*Goal of the exercise*
Line by line, copy the entries exactly, excluding the pictures.

Top of Source material

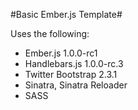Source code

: #Basic Ember.js Template#

Uses the following:

- Ember.js 1.0.0-rc1
- Handlebars.js 1.0.0-rc.3
- Twitter Bootstrap 2.3.1
- Sinatra, Sinatra Reloader
- SASS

Bottom of Source material

*Your response*
Source code

: #Basic Ember.js Template#

Uses the following:

- Ember.js 1.0.0-rc1
- Handlebars.js 1.0.0-rc.3
- Twitter Bootstrap 2.3.1
- Sinatra, Sinatra Reloader
- SASS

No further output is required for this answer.